Sim, Alckmin saiu do PSDB, mas não deixou de ser tucano. Sempre será tucano. Sempre pertencerá ao PSDB que governou o país na década de 1990, que governou São Paulo por 20 anos.
O PSDB que nasceu em 1988, a partir de uma dissidência de esquerda do PMDB.
Fernando Henrique Cardoso, José Serra, Mário Covas, Sérgio Motta, Franco Montoro. Todos tucanos históricos. Todos participaram do processo político que conduziu a transição da ditadura para a democracia, junto com petistas históricos como Lula, Erundina, Suplicy, Olívio Dutra.
PT e PSDB estiveram juntos na fundação da Nova República. Foram os arquitetos da democracia brasileira. A aliança ensaiada (talvez anunciada) no jantar de 20 de dezembro nem é novidade tão grande.
Mesmo depois da vexatória derrota de 2018, Alckmin ainda tem capital eleitoral para justificar seu ingresso na chapa que, segundo todas as pesquisas, é a favorita? Será mesmo que o eleitor antipetista do interior de São Paulo votaria em Lula só por causa de Alckmin?
Essas são questões para serem resolvidas pelos estrategistas do PT.
Não acho que Lula precise de Alckmin para vencer as eleições. Pelo contrário, pois Alckmin seria elemento de tensão na chapa, como demonstram os protestos de parte da militância petista e de quadros importantes do partido, como Rui Falcão.
Por que, então, estão cogitando a aliança?
Lula e a cúpula do PT estão pensando mais no governo do que propriamente na eleição. Sabem que vencendo a eleição, subirão a rampa do Planalto em condições bem mais desfavoráveis que aquelas de 2003.
Naquela ocasião, o sistema estava saudável. Não se falava em golpe de Estado.

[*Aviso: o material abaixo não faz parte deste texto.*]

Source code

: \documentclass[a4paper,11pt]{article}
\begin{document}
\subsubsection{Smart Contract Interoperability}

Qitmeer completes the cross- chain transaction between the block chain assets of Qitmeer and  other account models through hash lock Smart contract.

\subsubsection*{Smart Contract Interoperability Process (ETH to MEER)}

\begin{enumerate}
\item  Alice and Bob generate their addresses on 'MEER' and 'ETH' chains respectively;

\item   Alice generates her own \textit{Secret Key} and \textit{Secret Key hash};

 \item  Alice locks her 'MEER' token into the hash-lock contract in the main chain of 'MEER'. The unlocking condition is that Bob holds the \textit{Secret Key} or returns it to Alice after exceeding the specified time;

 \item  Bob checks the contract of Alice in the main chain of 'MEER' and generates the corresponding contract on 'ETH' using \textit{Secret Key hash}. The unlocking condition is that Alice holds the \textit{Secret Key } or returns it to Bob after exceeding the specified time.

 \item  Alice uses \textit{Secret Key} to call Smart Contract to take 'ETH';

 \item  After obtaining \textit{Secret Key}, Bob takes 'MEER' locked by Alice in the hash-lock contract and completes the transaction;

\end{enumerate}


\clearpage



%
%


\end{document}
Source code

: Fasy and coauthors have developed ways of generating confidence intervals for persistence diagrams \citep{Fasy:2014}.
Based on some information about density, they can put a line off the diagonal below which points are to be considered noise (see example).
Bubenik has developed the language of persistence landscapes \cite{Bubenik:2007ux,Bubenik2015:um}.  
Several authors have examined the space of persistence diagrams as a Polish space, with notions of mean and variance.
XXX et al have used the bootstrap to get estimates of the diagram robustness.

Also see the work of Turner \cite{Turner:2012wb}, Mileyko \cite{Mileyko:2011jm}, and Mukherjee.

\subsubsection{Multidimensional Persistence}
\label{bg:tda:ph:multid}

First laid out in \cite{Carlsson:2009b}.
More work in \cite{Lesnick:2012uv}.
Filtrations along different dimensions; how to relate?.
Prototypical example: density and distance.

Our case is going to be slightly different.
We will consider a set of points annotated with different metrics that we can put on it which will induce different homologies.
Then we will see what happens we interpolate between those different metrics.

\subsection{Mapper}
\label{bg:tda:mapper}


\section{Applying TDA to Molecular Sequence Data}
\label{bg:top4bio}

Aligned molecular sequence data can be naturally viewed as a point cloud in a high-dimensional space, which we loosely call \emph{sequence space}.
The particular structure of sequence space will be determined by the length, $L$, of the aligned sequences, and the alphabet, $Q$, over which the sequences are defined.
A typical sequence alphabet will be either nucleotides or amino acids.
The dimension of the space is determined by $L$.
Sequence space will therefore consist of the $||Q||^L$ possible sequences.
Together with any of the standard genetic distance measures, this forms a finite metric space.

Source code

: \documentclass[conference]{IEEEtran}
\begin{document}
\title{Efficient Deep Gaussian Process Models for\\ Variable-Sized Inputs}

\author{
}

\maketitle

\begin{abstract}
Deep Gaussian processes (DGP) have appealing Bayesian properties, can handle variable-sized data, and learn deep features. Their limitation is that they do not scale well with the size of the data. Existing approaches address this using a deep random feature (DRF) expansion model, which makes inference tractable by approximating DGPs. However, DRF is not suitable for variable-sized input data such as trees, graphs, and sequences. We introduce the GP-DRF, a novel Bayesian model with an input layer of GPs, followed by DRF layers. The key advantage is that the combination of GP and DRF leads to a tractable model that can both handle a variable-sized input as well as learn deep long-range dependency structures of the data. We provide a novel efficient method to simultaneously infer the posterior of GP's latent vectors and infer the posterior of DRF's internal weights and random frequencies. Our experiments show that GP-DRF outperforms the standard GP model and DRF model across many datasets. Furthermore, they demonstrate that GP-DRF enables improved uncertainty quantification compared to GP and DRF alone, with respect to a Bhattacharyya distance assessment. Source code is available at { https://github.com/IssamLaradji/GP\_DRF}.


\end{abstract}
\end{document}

Os ódios plantados nos últimos anos não desaparecerão do dia para noite. Alckmin seria estratégico pra distensionar relações com parte do empresariado, com a grande mídia. Mais do que um vice-presidente, seria um avalista.
O Bolso-lava-jatismo destruiu o sistema político estabelecido pela Constituição de 1988, e criou uma nova racionalidade política. As disputas e rivalidades entre petistas e tucanos não fazem mais sentido.
A reconstrução da ordem democrática demanda ação conjunta e coordenada das forças politicas que construíram, e administraram, o sistema. Esse é o dado pela chapa Lula/Alckmin. Essa será missão de um possível terceiro governo Lula.
Reconstrução. Repactuação.
Há muito tempo que Lula deixou de ser uma liderança de esquerda. Quem ainda não entendeu isso está condenado a se decepcionar, novamente.
Lula é um político global, um pacificador, um conservador das instituições da democracia liberal burguesa. Dele podemos esperar exatamente isso: a conservação da democracia burguesa em tempos em que o consenso democrático foi implodido pela extrema direita.
Pior do que a democracia liberal burguesa só a sua implosão pela extrema-direita.
A aliança com Geraldo Alckmin faz todo sentido. Pra reconstruir a democracia, ninguém melhor que seus arquitetos. Já conhecem a planta, sabem como conduzir a obra.